While the payroll function and services market likely weren’t among the first AI or RPA candidates written on white boards in innovation labs, this obvious level of interest might suggest a “can’t see the forest through the trees” dynamic operating in some of those innovation labs. Back-office corporate functions such as payroll are in fact fertile ground for RPA and intelligent automation overall, given the preponderance of recurring manual tasks and transactions not dependent on person-to-person interaction.

Innovation labs are now on the case.

The speaker for this session called “Prepare Your Teams for the Future of Payroll: Robotics, Automation & Shared Services” was Brian Radin, President of global payroll services provider CloudPay and long-time entrepreneur in the HR Tech space as well. Brian immediately got everyone’s attention by factually reporting that the number of bank teller jobs did not decrease in the years following the introduction of ATM machines. Teller numbers actually went up due to shifting staff costs to support new, higher value services within retail branches, which ultimately allowed more local branches to open up, tellers in tow.

Using AI in the realm of HR operations, including cognitive computing and RPA (Robotic Process Automation) or bots, has been explored in my blog posts and also a recent POV. Radin’s session focused specifically on AI’s current and future use in payroll operations, including via services providers like CloudPay and over a dozen others to be profiled in my HfS Blueprint Report “Payroll-as-a-Service: 2017” (published this July).  

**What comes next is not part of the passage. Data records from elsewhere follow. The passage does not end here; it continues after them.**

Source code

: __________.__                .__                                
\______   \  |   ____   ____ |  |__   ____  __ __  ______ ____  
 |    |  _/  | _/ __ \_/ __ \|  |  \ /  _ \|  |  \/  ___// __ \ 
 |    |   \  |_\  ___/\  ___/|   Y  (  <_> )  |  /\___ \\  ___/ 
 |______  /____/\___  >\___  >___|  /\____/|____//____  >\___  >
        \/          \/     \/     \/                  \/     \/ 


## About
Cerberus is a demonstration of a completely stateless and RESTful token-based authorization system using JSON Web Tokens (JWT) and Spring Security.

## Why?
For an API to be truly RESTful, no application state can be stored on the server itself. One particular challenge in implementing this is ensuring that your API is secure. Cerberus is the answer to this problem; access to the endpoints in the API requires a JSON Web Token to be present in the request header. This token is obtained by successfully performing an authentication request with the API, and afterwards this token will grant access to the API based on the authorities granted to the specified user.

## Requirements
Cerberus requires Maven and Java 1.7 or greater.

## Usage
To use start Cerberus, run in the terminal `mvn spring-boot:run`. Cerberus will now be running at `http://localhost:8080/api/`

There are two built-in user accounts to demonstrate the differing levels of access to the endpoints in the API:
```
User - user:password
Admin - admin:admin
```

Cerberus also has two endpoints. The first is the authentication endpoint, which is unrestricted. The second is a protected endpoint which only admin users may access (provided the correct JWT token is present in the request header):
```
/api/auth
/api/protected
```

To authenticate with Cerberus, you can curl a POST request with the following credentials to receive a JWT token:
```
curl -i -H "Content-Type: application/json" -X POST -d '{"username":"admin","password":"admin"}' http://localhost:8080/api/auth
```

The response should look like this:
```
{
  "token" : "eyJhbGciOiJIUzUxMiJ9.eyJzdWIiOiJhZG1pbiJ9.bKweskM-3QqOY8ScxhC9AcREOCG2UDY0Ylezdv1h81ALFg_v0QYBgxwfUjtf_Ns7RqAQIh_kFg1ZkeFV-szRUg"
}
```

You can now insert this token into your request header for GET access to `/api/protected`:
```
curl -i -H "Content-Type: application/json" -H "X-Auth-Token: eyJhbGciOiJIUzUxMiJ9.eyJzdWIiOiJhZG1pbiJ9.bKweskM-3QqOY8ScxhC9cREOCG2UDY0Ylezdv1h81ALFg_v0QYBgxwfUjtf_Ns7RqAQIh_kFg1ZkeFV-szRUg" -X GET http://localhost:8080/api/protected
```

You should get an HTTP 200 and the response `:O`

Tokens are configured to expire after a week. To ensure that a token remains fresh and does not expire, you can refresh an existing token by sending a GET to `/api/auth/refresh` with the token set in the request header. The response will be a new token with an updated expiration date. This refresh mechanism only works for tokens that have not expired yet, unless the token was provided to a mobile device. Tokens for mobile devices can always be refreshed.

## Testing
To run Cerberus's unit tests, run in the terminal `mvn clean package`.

Some Easy Questions, Some Hard Ones

Radin’s talk directly addressed some key questions about “AI in Payroll”; e.g., how can (or will) these capabilities help payroll clients spend less time on manually intensive, routine or recurring tasks, ones that machines can often handle with more alacrity? And are there other tasks where resourcing can be toggled between human and bot staff depending on availability? Here the presenter highlighted examples like data validations and checks pre and post-payroll run (payroll has quite a few of those), machines fixing errors or automating the consolidation of data, and of course, chatbots to answer recurring questions like “what is my accrued PTO?” or “when will I receive my first check?” (Questions which come up hundreds of times per year.) Allowing RPA tools to handle these will benefit clients of providers like CloudPay and any other vendor investing in these capabilities. And as far as highlighting a “resourcing agnostic” (bot or person) type of activity in payroll, the example given was using people or bot staff to train new staff.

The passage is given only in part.